(Stored data)
________________
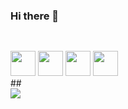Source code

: ### Hi there 👋

<!--
**gustav0mirand4/gustav0mirand4** is a ✨ _special_ ✨ repository because its `README.md` (this file) appears on your GitHub profile.

Here are some ideas to get you started:

- 🔭 I’m currently working on ...
- 🌱 I’m currently learning ...
- 👯 I’m looking to collaborate on ...
- 🤔 I’m looking for help with ...
- 💬 Ask me about ...
- 📫 How to reach me: ...
- 😄 Pronouns: ...
- ⚡ Fun fact: ...
-->
##
<div style="disply: inline_block"><br>
    <img aling="center" height="40" width="40" src="https://cdn.jsdelivr.net/gh/devicons/devicon/icons/python/python-original.svg" />
    <img aling="center" height="40" width="40" src="https://cdn.jsdelivr.net/gh/devicons/devicon/icons/debian/debian-original.svg" />
    <img aling="center" height="40" width="40" src="https://cdn.jsdelivr.net/gh/devicons/devicon/icons/linux/linux-original.svg" />
    <img aling="center" height="40" width="40" src="https://cdn.jsdelivr.net/gh/devicons/devicon/icons/bash/bash-original.svg" />
<div>
##
<div>
    <a href="(https://www.linkedin.com/in/gustavo-miranda-8a5001196/)" target="_blank"><img src="https://img.shields.io/badge/-LinkedIn-%230077B5?             style=for-the-badge&logo=linkedin&logoColor=white" target="_blank"></a> 
</div>

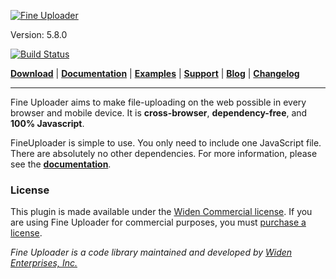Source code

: [![Fine Uploader](http://fineuploader.com/img/FineUploader_logo.png)](http://fineuploader.com/)

Version: 5.8.0

[![Build Status](https://travis-ci.org/FineUploader/fine-uploader.png?branch=master)](https://travis-ci.org/FineUploader/fine-uploader)

[**Download**](http://fineuploader.com/downloads.html) |
[**Documentation**](http://docs.fineuploader.com) |
[**Examples**](http://fineuploader.com/demos) |
[**Support**](http://fineuploader.com/support.html) |
[**Blog**](http://blog.fineuploader.com/) |
[**Changelog**](http://blog.fineuploader.com/category/changelog/)

---

Fine Uploader aims to make file-uploading on the web possible in every browser and mobile device. It is **cross-browser**, **dependency-free**, and **100% Javascript**.

FineUploader is simple to use. You only need to include one JavaScript file. There are absolutely no other dependencies.
For more information, please see the [**documentation**](http://docs.fineuploader.com).

### License ###
This plugin is made available under the [Widen Commercial license](LICENSE).  If you are using Fine Uploader for commercial purposes,
you must [purchase a license](http://fineuploader.com/purchase).


*Fine Uploader is a code library maintained and developed by [Widen Enterprises, Inc.](http://www.widen.com/)*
________________
Could you repeat the entries word for word, skipping the pictures they contain?

■ FINISHED EXERCISE
Source code

: ### Hi there 👋

<!--
**gustav0mirand4/gustav0mirand4** is a ✨ _special_ ✨ repository because its `README.md` (this file) appears on your GitHub profile.

Here are some ideas to get you started:

- 🔭 I’m currently working on ...
- 🌱 I’m currently learning ...
- 👯 I’m looking to collaborate on ...
- 🤔 I’m looking for help with ...
- 💬 Ask me about ...
- 📫 How to reach me: ...
- 😄 Pronouns: ...
- ⚡ Fun fact: ...
-->
##
<div style="disply: inline_block"><br>
    <img aling="center" height="40" width="40" src="https://cdn.jsdelivr.net/gh/devicons/devicon/icons/python/python-original.svg" />
    <img aling="center" height="40" width="40" src="https://cdn.jsdelivr.net/gh/devicons/devicon/icons/debian/debian-original.svg" />
    <img aling="center" height="40" width="40" src="https://cdn.jsdelivr.net/gh/devicons/devicon/icons/linux/linux-original.svg" />
    <img aling="center" height="40" width="40" src="https://cdn.jsdelivr.net/gh/devicons/devicon/icons/bash/bash-original.svg" />
<div>
##
<div>
    <a href="(https://www.linkedin.com/in/gustavo-miranda-8a5001196/)" target="_blank"><img src="https://img.shields.io/badge/-LinkedIn-%230077B5?             style=for-the-badge&logo=linkedin&logoColor=white" target="_blank"></a> 
</div>

Source code

: [![Fine Uploader](http://fineuploader.com/img/FineUploader_logo.png)](http://fineuploader.com/)

Version: 5.8.0

[![Build Status](https://travis-ci.org/FineUploader/fine-uploader.png?branch=master)](https://travis-ci.org/FineUploader/fine-uploader)

[**Download**](http://fineuploader.com/downloads.html) |
[**Documentation**](http://docs.fineuploader.com) |
[**Examples**](http://fineuploader.com/demos) |
[**Support**](http://fineuploader.com/support.html) |
[**Blog**](http://blog.fineuploader.com/) |
[**Changelog**](http://blog.fineuploader.com/category/changelog/)

---

Fine Uploader aims to make file-uploading on the web possible in every browser and mobile device. It is **cross-browser**, **dependency-free**, and **100% Javascript**.

FineUploader is simple to use. You only need to include one JavaScript file. There are absolutely no other dependencies.
For more information, please see the [**documentation**](http://docs.fineuploader.com).

### License ###
This plugin is made available under the [Widen Commercial license](LICENSE).  If you are using Fine Uploader for commercial purposes,
you must [purchase a license](http://fineuploader.com/purchase).


*Fine Uploader is a code library maintained and developed by [Widen Enterprises, Inc.](http://www.widen.com/)*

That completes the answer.